Key words Coronary artery bypass grafting
Springer Online Journal Archives 1860-2000
Abstract Prolonged mechanical ventilation increases hospitalization costs, airway and lung trauma, and stress. The objective of this study was to elucidate patient characteristics and operative variables that predict delayed extubation in patients undergoing coronary artery bypass grafting (CABG). The records of 167 patients who underwent CABG between 1994 and 1998 were examined retrospectively. The patients were divided into early and delayed extubation groups. Putative factors affecting the duration of intubation were included in a univariate analysis using the t-test and chi-squared test. A logistic regression model was then developed to determine the factors associated with delayed extubation. Forty-four percent of the patients needed prolonged mechanical ventilation (more than 24 h). Univariate predictors of delayed extubation (P 〈 0.05) were emergency surgery, preoperative use of an intra-aortic balloon pump (IABP), the duration of anesthesia, surgery, cardiopulmonary bypass and aortic cross-clamping, the total volume of fentanyl, lowest rectal temperature, glucose level, perioperative transfusion, bleeding, perioperative heart failure, perioperative insertion of IABP, postoperative transfusion, cardiac index, inspired oxygen fraction (FiO2), arterial oxygen tension (PaO2), the PaO2/FiO2 ratio, and the volume of catecholamine.

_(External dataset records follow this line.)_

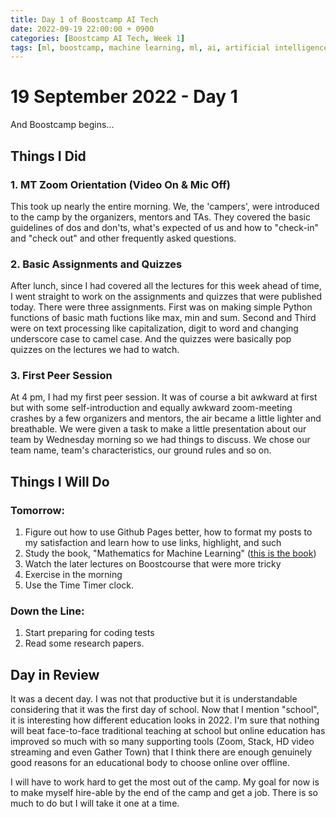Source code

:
 ```yaml
---
title: Day 1 of Boostcamp AI Tech
date: 2022-09-19 22:00:00 + 0900
categories: [Boostcamp AI Tech, Week 1]
tags: [ml, boostcamp, machine learning, ml, ai, artificial intelligence, blog]	# TAG names should always be lowercase
---
```


# 19 September 2022 - Day 1

And Boostcamp begins...

## Things I Did

### 1. MT Zoom Orientation (Video On & Mic Off)
This took up nearly the entire morning. We, the 'campers', were introduced to the camp by the organizers, mentors and TAs. They covered the basic guidelines of dos and don'ts, what's expected of us and how to "check-in" and "check out" and other frequently asked questions.  

### 2. Basic Assignments and Quizzes
After lunch, since I had covered all the lectures for this week ahead of time, I went straight to work on the assignments and quizzes that were published today. There were three assignments. First was on making simple Python functions of basic math fuctions like max, min and sum. Second and Third were on text processing like capitalization, digit to word and changing underscore case to camel case. And the quizzes were basically pop quizzes on the lectures we had to watch.

### 3. First Peer Session
At 4 pm, I had my first peer session. It was of course a bit awkward at first but with some self-introduction and equally awkward zoom-meeting crashes by a few organizers and mentors, the air became a little lighter and breathable. We were given a task to make a little presentation about our team by Wednesday morning so we had things to discuss. We chose our team name, team's characteristics, our ground rules and so on.


## Things I Will Do

### Tomorrow:
1. Figure out how to use Github Pages better, how to format my posts to my satisfaction and learn how to use links, highlight, and such
2. Study the book, "Mathematics for Machine Learning" ([this is the book](https://mml-book.github.io/book/mml-book.pdf))
3. Watch the later lectures on Boostcourse that were more tricky
4. Exercise in the morning
5. Use the Time Timer clock.

### Down the Line:
1. Start preparing for coding tests
2. Read some research papers.

## Day in Review
It was a decent day. I was not that productive but it is understandable considering that it was the first day of school. Now that I mention "school", it is interesting how different education looks in 2022. I'm sure that nothing will beat face-to-face traditional teaching at school but online education has improved so much with so many supporting tools (Zoom, Stack, HD video streaming and even Gather Town) that I think there are enough genuinely good reasons for an educational body to choose online over offline.

I will have to work hard to get the most out of the camp. My goal for now is to make myself hire-able by the end of the camp and get a job. There is so much to do but I will take it one at a time.

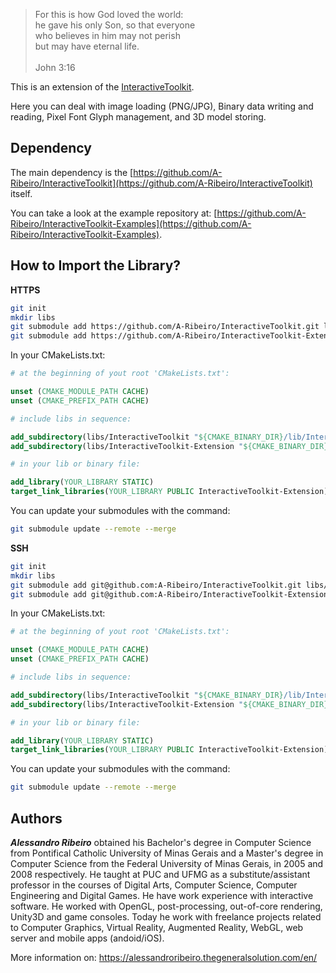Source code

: > For this is how God loved the world:  
he gave his only Son, so that everyone  
who believes in him may not perish  
but may have eternal life.  
  \
John 3:16

This is an extension of the [InteractiveToolkit](https://github.com/A-Ribeiro/InteractiveToolkit).

Here you can deal with image loading (PNG/JPG), Binary data writing and reading, Pixel Font Glyph management, and 3D model storing.

## Dependency

The main dependency is the [https://github.com/A-Ribeiro/InteractiveToolkit](https://github.com/A-Ribeiro/InteractiveToolkit) itself.

You can take a look at the example repository at: [https://github.com/A-Ribeiro/InteractiveToolkit-Examples](https://github.com/A-Ribeiro/InteractiveToolkit-Examples).

## How to Import the Library?

__HTTPS__

```bash
git init
mkdir libs
git submodule add https://github.com/A-Ribeiro/InteractiveToolkit.git libs/InteractiveToolkit
git submodule add https://github.com/A-Ribeiro/InteractiveToolkit-Extension.git libs/InteractiveToolkit-Extension
```

In your CMakeLists.txt:

```cmake
# at the beginning of yout root 'CMakeLists.txt':

unset (CMAKE_MODULE_PATH CACHE)
unset (CMAKE_PREFIX_PATH CACHE)

# include libs in sequence:

add_subdirectory(libs/InteractiveToolkit "${CMAKE_BINARY_DIR}/lib/InteractiveToolkit")
add_subdirectory(libs/InteractiveToolkit-Extension "${CMAKE_BINARY_DIR}/lib/InteractiveToolkit-Extension")

# in your lib or binary file:

add_library(YOUR_LIBRARY STATIC)
target_link_libraries(YOUR_LIBRARY PUBLIC InteractiveToolkit-Extension)
```

You can update your submodules with the command:

```bash
git submodule update --remote --merge
```

__SSH__

```bash
git init
mkdir libs
git submodule add git@github.com:A-Ribeiro/InteractiveToolkit.git libs/InteractiveToolkit
git submodule add git@github.com:A-Ribeiro/InteractiveToolkit-Extension.git libs/InteractiveToolkit-Extension
```

In your CMakeLists.txt:

```cmake
# at the beginning of yout root 'CMakeLists.txt':

unset (CMAKE_MODULE_PATH CACHE)
unset (CMAKE_PREFIX_PATH CACHE)

# include libs in sequence:

add_subdirectory(libs/InteractiveToolkit "${CMAKE_BINARY_DIR}/lib/InteractiveToolkit")
add_subdirectory(libs/InteractiveToolkit-Extension "${CMAKE_BINARY_DIR}/lib/InteractiveToolkit-Extension")

# in your lib or binary file:

add_library(YOUR_LIBRARY STATIC)
target_link_libraries(YOUR_LIBRARY PUBLIC InteractiveToolkit-Extension)
```

You can update your submodules with the command:

```bash
git submodule update --remote --merge
```

## Authors

***Alessandro Ribeiro*** obtained his Bachelor's degree in Computer Science from Pontifical Catholic 
University of Minas Gerais and a Master's degree in Computer Science from the Federal University of Minas Gerais, 
in 2005 and 2008 respectively. He taught at PUC and UFMG as a substitute/assistant professor in the courses 
of Digital Arts, Computer Science, Computer Engineering and Digital Games. He have work experience with interactive
software. He worked with OpenGL, post-processing, out-of-core rendering, Unity3D and game consoles. Today 
he work with freelance projects related to Computer Graphics, Virtual Reality, Augmented Reality, WebGL, web server 
and mobile apps (andoid/iOS).

More information on: https://alessandroribeiro.thegeneralsolution.com/en/
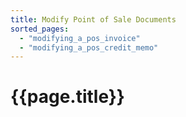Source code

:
 ```yaml
---
title: Modify Point of Sale Documents
sorted_pages:
  - "modifying_a_pos_invoice"
  - "modifying_a_pos_credit_memo"
---
```

# {{page.title}}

In the delayed extubation group, the intensive care unit stay was significantly longer (P 〈 0.001) and re-exploration was required more frequently (P = 0.004). Excellent prediction was provided by a model consisting of six variables: age, duration of surgery, perioperative heart failure, glucose level, postoperative transfusion, and the PaO2/FiO2 ratio. These results suggest that decreasing the cardiopulmonary bypass time, maintaining a low glucose level during cardiopulmonary bypass, and ensuring adequate perioperative hemostasis may help to avoid pulmonary dysfunction and delayed extubation. Moreover, the PaO2/FiO2 ratio may be a useful predictor of delayed extubation in patients undergoing CABG.